Exploring the evolution of sight
Gary Boas
Lizards and several other lower
vertebrates have a third, or parietal, eye. Whereas their other two eyes provide
high-level visual functions such as image processing, this evolutionary vestige
essentially tells time. At dawn, the composition of wavelengths in the sunlight
differs considerably from that in the middle of the day. The same is true at dusk.
Thus, by comparing the relative numbers of these wavelengths, the parietal eye can
mark the passing of each day.
The precise mechanisms by which this occurs long
remained unknown, however. In a 1993
Nature paper, researchers at Syracuse
University in New York described the parietal eye. They found that, although the
photoreceptors involved in image processing in conventional vision hyperpolarize
when exposed to light — that is, they cause the electrical potential inside
the cell to turn more negative — the photoreceptor of the parietal eye can
either hyperpolarize or depolarize, depending on the wavelength. Furthermore, they
noted different light-signaling pathways for these mechanisms. To date, no other
photoreceptor has shown this sort of “chromatic antagonism.”

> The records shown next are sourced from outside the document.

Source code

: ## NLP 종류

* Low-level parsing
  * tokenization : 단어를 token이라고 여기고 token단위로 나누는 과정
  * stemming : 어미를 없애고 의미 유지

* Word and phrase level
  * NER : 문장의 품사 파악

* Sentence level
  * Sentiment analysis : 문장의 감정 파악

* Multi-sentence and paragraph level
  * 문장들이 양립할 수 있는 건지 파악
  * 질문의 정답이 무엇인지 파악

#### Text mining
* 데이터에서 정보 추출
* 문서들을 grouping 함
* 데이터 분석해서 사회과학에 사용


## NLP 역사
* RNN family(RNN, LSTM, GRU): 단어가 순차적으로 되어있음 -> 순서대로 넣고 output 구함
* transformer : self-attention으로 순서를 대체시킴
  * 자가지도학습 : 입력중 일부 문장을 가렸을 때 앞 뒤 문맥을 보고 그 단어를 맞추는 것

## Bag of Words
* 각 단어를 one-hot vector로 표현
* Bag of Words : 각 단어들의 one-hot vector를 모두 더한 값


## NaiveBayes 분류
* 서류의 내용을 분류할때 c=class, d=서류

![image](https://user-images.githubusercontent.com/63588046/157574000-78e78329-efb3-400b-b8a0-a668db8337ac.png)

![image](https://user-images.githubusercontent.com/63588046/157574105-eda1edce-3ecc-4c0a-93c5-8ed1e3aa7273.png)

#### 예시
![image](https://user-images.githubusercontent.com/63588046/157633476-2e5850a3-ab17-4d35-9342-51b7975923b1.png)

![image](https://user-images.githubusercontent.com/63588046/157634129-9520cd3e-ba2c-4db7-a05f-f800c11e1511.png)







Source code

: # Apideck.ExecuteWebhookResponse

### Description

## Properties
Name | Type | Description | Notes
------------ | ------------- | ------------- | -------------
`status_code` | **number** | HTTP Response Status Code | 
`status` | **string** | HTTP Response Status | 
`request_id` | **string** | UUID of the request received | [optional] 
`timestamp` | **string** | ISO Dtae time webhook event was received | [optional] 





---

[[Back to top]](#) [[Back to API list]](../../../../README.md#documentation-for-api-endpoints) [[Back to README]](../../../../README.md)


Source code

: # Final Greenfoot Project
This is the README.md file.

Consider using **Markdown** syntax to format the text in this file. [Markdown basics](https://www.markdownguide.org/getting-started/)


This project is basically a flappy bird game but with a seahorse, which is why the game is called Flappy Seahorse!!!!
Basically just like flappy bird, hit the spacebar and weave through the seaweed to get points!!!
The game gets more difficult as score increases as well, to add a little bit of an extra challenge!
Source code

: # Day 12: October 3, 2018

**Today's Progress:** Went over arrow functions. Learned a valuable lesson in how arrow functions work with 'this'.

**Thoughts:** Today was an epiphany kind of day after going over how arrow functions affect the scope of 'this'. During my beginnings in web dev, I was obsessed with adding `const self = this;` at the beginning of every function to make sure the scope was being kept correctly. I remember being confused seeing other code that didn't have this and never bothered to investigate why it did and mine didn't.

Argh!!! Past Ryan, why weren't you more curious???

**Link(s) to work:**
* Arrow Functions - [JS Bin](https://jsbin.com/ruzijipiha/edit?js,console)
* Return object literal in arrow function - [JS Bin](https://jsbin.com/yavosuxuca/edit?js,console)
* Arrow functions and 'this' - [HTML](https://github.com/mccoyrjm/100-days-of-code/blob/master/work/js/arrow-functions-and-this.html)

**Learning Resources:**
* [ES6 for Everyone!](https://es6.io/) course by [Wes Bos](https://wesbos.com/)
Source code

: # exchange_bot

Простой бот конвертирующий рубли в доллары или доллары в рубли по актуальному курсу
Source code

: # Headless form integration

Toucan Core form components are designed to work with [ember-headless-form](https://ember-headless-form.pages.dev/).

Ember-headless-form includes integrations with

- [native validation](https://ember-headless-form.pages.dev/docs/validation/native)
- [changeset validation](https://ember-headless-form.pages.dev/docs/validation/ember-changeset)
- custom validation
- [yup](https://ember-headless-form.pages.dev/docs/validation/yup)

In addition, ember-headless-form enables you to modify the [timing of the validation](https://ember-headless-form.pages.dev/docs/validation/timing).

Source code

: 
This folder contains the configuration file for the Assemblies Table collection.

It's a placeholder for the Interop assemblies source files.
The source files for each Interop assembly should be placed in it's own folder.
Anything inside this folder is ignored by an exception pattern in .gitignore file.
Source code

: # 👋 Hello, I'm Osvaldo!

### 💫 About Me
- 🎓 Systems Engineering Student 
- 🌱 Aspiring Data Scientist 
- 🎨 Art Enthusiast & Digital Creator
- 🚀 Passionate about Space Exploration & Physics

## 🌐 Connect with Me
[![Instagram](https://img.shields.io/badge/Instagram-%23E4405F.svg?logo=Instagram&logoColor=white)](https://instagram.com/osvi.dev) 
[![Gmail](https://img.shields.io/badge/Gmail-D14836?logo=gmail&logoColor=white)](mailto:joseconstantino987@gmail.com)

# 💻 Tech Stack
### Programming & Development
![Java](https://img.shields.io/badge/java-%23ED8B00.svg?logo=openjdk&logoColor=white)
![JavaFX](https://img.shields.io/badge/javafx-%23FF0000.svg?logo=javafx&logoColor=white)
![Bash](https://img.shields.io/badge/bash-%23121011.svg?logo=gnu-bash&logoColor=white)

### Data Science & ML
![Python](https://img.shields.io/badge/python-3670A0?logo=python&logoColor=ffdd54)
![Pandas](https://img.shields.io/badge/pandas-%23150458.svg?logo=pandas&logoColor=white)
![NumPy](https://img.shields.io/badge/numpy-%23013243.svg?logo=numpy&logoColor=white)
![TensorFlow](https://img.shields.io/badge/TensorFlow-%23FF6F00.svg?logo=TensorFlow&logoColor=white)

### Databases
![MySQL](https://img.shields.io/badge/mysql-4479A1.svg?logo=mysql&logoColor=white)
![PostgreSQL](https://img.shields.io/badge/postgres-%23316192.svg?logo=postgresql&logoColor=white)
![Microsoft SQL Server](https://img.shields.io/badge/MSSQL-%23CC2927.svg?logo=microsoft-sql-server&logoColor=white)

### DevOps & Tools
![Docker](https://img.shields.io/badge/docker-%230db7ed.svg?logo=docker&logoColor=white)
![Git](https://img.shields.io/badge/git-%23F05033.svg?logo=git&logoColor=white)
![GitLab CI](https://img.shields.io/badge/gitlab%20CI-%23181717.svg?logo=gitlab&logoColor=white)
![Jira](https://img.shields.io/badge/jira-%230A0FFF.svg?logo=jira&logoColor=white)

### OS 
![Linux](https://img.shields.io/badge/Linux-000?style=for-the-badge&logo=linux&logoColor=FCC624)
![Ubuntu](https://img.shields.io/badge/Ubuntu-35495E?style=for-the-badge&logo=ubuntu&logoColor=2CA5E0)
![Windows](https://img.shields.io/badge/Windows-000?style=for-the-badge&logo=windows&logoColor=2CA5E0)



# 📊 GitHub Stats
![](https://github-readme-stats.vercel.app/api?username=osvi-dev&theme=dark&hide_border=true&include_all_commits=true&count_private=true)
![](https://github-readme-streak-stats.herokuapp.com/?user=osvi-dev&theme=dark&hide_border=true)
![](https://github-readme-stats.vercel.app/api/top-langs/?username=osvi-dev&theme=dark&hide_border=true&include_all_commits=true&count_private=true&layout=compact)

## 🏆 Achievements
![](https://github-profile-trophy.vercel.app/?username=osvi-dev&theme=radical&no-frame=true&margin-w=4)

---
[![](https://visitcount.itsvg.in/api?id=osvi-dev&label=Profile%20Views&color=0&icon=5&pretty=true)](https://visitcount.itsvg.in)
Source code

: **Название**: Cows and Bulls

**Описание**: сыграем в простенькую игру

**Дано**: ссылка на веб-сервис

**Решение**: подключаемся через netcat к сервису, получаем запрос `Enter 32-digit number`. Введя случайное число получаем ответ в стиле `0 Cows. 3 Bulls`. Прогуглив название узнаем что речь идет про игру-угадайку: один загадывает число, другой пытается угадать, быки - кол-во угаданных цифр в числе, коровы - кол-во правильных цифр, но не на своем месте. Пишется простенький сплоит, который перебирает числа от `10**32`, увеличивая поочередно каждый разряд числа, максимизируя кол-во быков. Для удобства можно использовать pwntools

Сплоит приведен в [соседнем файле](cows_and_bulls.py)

Scientists have described the “third eye” that can be found in lizards and in some
other lower vertebrates. Unusual photoreceptors, which mark the passing of the day
rather than provide high-level visual function, may be the missing link (with respect
to seeing) between vertebrates and our invertebrate evolutionary forebears.
King-Wai Yau, a researcher at Johns
Hopkins University in Baltimore, took up the question in 1998: Specifically, he
wanted to determine which molecular components are involved in the pathways. He
and colleagues at Kyoto University in Japan and at Rockefeller University in New
York reported their findings.
Their study showed that each of the
pathways consists of a pigment, a G-protein, an enzyme and an ion channel. The pigment
is different in each. The blue-sensitive pigment is called pinopsin and also can
be found in chickens. The green-sensitive pigment turned out to be completely new.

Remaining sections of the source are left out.